Start of Block
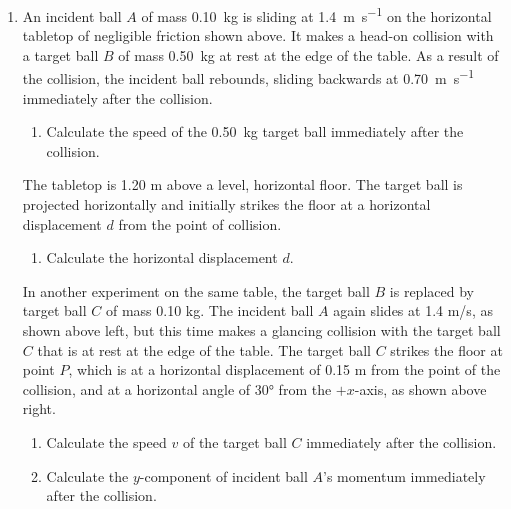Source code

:\documentclass{../../../oss-apphys}
\begin{document}
\begin{enumerate}[leftmargin=15pt]
\begin{enumerate}[nosep]
  \item Suppose that there is a passenger of mass \SI{70}{\kilo\gram} in the
    elevator. Calculate the apparent weight of the passenger at time
    $t=\SI{4}{\second}$.
  \end{enumerate}
  \vspace{1in}
  \newpage
  
  \begin{center}
  \end{center}
\item An incident ball $A$ of mass \SI{.10}{\kilo\gram} is sliding at
  \SI{1.4}{\metre\per\second} on the horizontal tabletop of negligible friction
  shown above. It makes a head-on collision with a target ball $B$ of mass
  \SI{.50}{\kilo\gram} at rest at the edge of the table. As a result of the
  collision, the incident ball rebounds, sliding backwards at
  \SI{.70}{\metre\per\second} immediately after the collision.
  \begin{enumerate}[nosep]
  \item Calculate the speed of the \SI{.50}{\kilo\gram} target ball immediately
    after the collision.
  \end{enumerate}
  The tabletop is 1.20 m above a level, horizontal floor. The target ball is
  projected horizontally and initially strikes the floor at a horizontal
  displacement $d$ from the point of collision.
  \begin{enumerate}[nosep]
  \item Calculate the horizontal displacement $d$.
  \end{enumerate}
  \newpage
  
  \begin{center}
  \end{center}
  In another experiment on the same table, the target ball $B$ is replaced by
  target ball $C$ of mass 0.10 kg. The incident ball $A$ again slides at
  1.4 m/s, as shown above left, but this time makes a glancing collision with
  the target ball $C$ that is at rest at the edge of the table. The target ball
  $C$ strikes the floor at point $P$, which is at a horizontal displacement of
  0.15 m from the point of the collision, and at a horizontal angle of \ang{30}
  from the $+x$-axis, as shown above right.
  \begin{enumerate}[nosep]
  \item Calculate the speed $v$ of the target ball $C$ immediately after the
    collision.
  \item Calculate the $y$-component of incident ball $A$'s momentum immediately
    after the collision.
  \end{enumerate}
  \newpage


\end{enumerate}
\end{document}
End of Block
(Aim of the exercise) Leave out the images and copy every record above exactly.

(Your solution)
Source code

:\documentclass{../../../oss-apphys}
\begin{document}
\begin{enumerate}[leftmargin=15pt]
\begin{enumerate}[nosep]
  \item Suppose that there is a passenger of mass \SI{70}{\kilo\gram} in the
    elevator. Calculate the apparent weight of the passenger at time
    $t=\SI{4}{\second}$.
  \end{enumerate}
  \vspace{1in}
  \newpage
  
  \begin{center}
  \end{center}
\item An incident ball $A$ of mass \SI{.10}{\kilo\gram} is sliding at
  \SI{1.4}{\metre\per\second} on the horizontal tabletop of negligible friction
  shown above. It makes a head-on collision with a target ball $B$ of mass
  \SI{.50}{\kilo\gram} at rest at the edge of the table. As a result of the
  collision, the incident ball rebounds, sliding backwards at
  \SI{.70}{\metre\per\second} immediately after the collision.
  \begin{enumerate}[nosep]
  \item Calculate the speed of the \SI{.50}{\kilo\gram} target ball immediately
    after the collision.
  \end{enumerate}
  The tabletop is 1.20 m above a level, horizontal floor. The target ball is
  projected horizontally and initially strikes the floor at a horizontal
  displacement $d$ from the point of collision.
  \begin{enumerate}[nosep]
  \item Calculate the horizontal displacement $d$.
  \end{enumerate}
  \newpage
  
  \begin{center}
  \end{center}
  In another experiment on the same table, the target ball $B$ is replaced by
  target ball $C$ of mass 0.10 kg. The incident ball $A$ again slides at
  1.4 m/s, as shown above left, but this time makes a glancing collision with
  the target ball $C$ that is at rest at the edge of the table. The target ball
  $C$ strikes the floor at point $P$, which is at a horizontal displacement of
  0.15 m from the point of the collision, and at a horizontal angle of \ang{30}
  from the $+x$-axis, as shown above right.
  \begin{enumerate}[nosep]
  \item Calculate the speed $v$ of the target ball $C$ immediately after the
    collision.
  \item Calculate the $y$-component of incident ball $A$'s momentum immediately
    after the collision.
  \end{enumerate}
  \newpage


\end{enumerate}
\end{document}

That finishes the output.